True story: Hinge once told me I’m “most compatible” with a known neo-Nazi. How could it commit such an obviously dumb mistake when it knows so much about me and my politics? The answer is simple: the dating app business model depends on people coming back and creating more data. If mismatched pairings keep users engaged, then mismatching is exactly what it will do, even when the cost is user’s safety. A system that prioritises profit over the rights of their customers will not hesitate to jeopardise the safety of their users.

Users should not have to choose between sacrificing their privacy and using dating apps. That is a false dichotomy created by data-hungry platforms. Dating apps could design their services to minimise data collection and protect users by default, but they rarely do. Instead, they push the limits of what they can get away with, hiding behind unread terms and conditions and vague consent boxes.

Rather than hoping that multi-billion-dollar corporations will design ethical products, the Australian government should do what it has already promised and fix Australian privacy law.

One such promised privacy reform is the right to delete. This would allow Australians to tell companies to erase the data held about them. The right to delete would be especially valuable for LGBTQ+ dating app users who are concerned about their data outing them.

However, a right to delete poses a challenge to dating apps. A serial harasser could request the deletion of their data from a dating app, including the evidence of their behaviour. The absence of this data could result in their readmission into the app or create evidentiary barriers should a victim of their behaviour pursue legal or police action. The Privacy Act acknowledges this complexity and provides for permitted general situations, where divergence from the Australian Privacy Principles is allowed. Lessening a threat to safety is one of these permitted general situations, and would need to be provided in a future right to delete.

The GDPR grants Europeans a right to erasure of their personal data. However, this right is subject to exceptions, including where the retention of data is necessary for the establishment of legal claims. Harassing messages may constitute evidence of unlawful conduct and can therefore be exempted from the deletion request. This requires the dating app to be proactive in the identification and retention of harmful messages.

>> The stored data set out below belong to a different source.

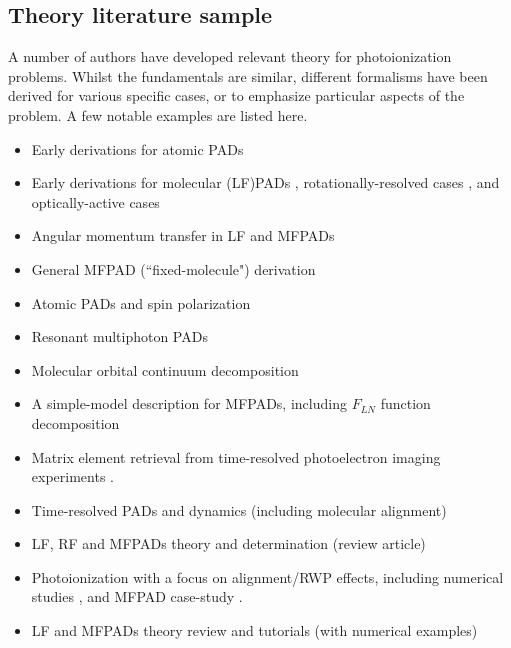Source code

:\subsection{Theory literature sample\label{sec:theory-lit}}

A number of authors have developed relevant theory for photoionization problems. Whilst the fundamentals are similar, different formalisms have been derived for various specific cases, or to emphasize particular aspects of the problem. A few notable examples are listed here.

\begin{itemize}
\item Early derivations for atomic PADs \cite{Cherepkov1979,Cooper1968,Cooper1969}
\item Early derivations for molecular (LF)PADs \cite{Tully1968}, rotationally-resolved cases \cite{Buckingham1970}, and optically-active cases \cite{Ritchie1976}
\item Angular momentum transfer in LF and MFPADs \cite{Fano1972} 
\item General MFPAD (``fixed-molecule") derivation \cite{Dill1976}
\item Atomic PADs and spin polarization \cite{Klar1982}
\item Resonant multiphoton PADs \cite{Dixit1983}
\item Molecular orbital continuum decomposition \cite{Park1996}
\item A simple-model description for MFPADs, including $F_{LN}$ function decomposition \cite{Lucchese2004}
\item Matrix element retrieval from time-resolved photoelectron imaging experiments \cite{Suzuki2007}.
\item Time-resolved PADs and dynamics (including molecular alignment) \cite{Underwood2000,Seideman2001,Stolow2008}
\item LF, RF and MFPADs theory and determination (review article) \cite{dowek2012PhotoionizationDynamicsPhotoemission}
\item Photoionization with a focus on alignment/RWP effects, including numerical studies \cite{Ramakrishna2012, Ramakrishna2013,hockett2015GeneralPhenomenologyIonization}, and MFPAD case-study \cite{reid2018AccessingMolecularFramea}.
\item LF and MFPADs theory review and tutorials (with numerical examples) \cite{hockett2018QMP1}
\end{itemize}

As stewards of this data, dating apps have an important role to play in advocating for the safety and privacy of their users. Dating apps need to address this challenge with a more active approach towards women’s safety and privacy.

The introduction of a fair and reasonable test would reduce ambiguity around data use and potential deletion, requiring that any collection, use, or sharing of personal data is genuinely justified, not just technically permitted.

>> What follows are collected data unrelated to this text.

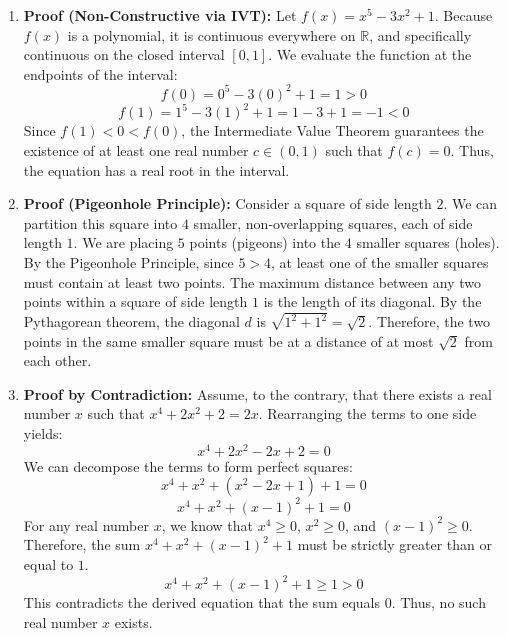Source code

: \documentclass[11pt]{article}
\begin{document}
\begin{enumerate}
    \item \textbf{Proof (Non-Constructive via IVT):} Let $f(x) = x^5 - 3x^2 + 1$. Because $f(x)$ is a polynomial, it is continuous everywhere on $\mathbb{R}$, and specifically continuous on the closed interval $[0, 1]$. 
    We evaluate the function at the endpoints of the interval:
    \[ f(0) = 0^5 - 3(0)^2 + 1 = 1 > 0 \]
    \[ f(1) = 1^5 - 3(1)^2 + 1 = 1 - 3 + 1 = -1 < 0 \]
    Since $f(1) < 0 < f(0)$, the Intermediate Value Theorem guarantees the existence of at least one real number $c \in (0, 1)$ such that $f(c) = 0$. Thus, the equation has a real root in the interval. \qedhere

    \item \textbf{Proof (Pigeonhole Principle):} Consider a square of side length $2$. We can partition this square into $4$ smaller, non-overlapping squares, each of side length $1$. 
    We are placing $5$ points (pigeons) into the $4$ smaller squares (holes). By the Pigeonhole Principle, since $5 > 4$, at least one of the smaller squares must contain at least two points.
    The maximum distance between any two points within a square of side length $1$ is the length of its diagonal. By the Pythagorean theorem, the diagonal $d$ is $\sqrt{1^2 + 1^2} = \sqrt{2}$. Therefore, the two points in the same smaller square must be at a distance of at most $\sqrt{2}$ from each other. \qedhere

    \item \textbf{Proof by Contradiction:} Assume, to the contrary, that there exists a real number $x$ such that $x^4 + 2x^2 + 2 = 2x$. Rearranging the terms to one side yields:
    \[ x^4 + 2x^2 - 2x + 2 = 0 \]
    We can decompose the terms to form perfect squares:
    \[ x^4 + x^2 + (x^2 - 2x + 1) + 1 = 0 \]
    \[ x^4 + x^2 + (x - 1)^2 + 1 = 0 \]
    For any real number $x$, we know that $x^4 \ge 0$, $x^2 \ge 0$, and $(x - 1)^2 \ge 0$. Therefore, the sum $x^4 + x^2 + (x - 1)^2 + 1$ must be strictly greater than or equal to $1$. 
    \[ x^4 + x^2 + (x - 1)^2 + 1 \ge 1 > 0 \]
    This contradicts the derived equation that the sum equals $0$. Thus, no such real number $x$ exists. \qedhere


\end{enumerate}
\end{document}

Mandating accessible, clear and understandable privacy policies would help dating app users to make informed decisions about their data practices.

Dating apps are uniquely positioned at the intersection of safety and privacy. The challenge of balancing these concerns is real, but it is not insurmountable. Protecting users from harm and respecting their privacy are not competing goals, they are mutually reinforcing. Designing systems that minimise data collection, safeguard sensitive information, and retain only what is necessary to prevent harm is both possible and essential. Without this shift, dating apps will continue to reproduce the very harms they claim to address, leaving users to bear the cost of a system that prioritises profit over both safety and rights.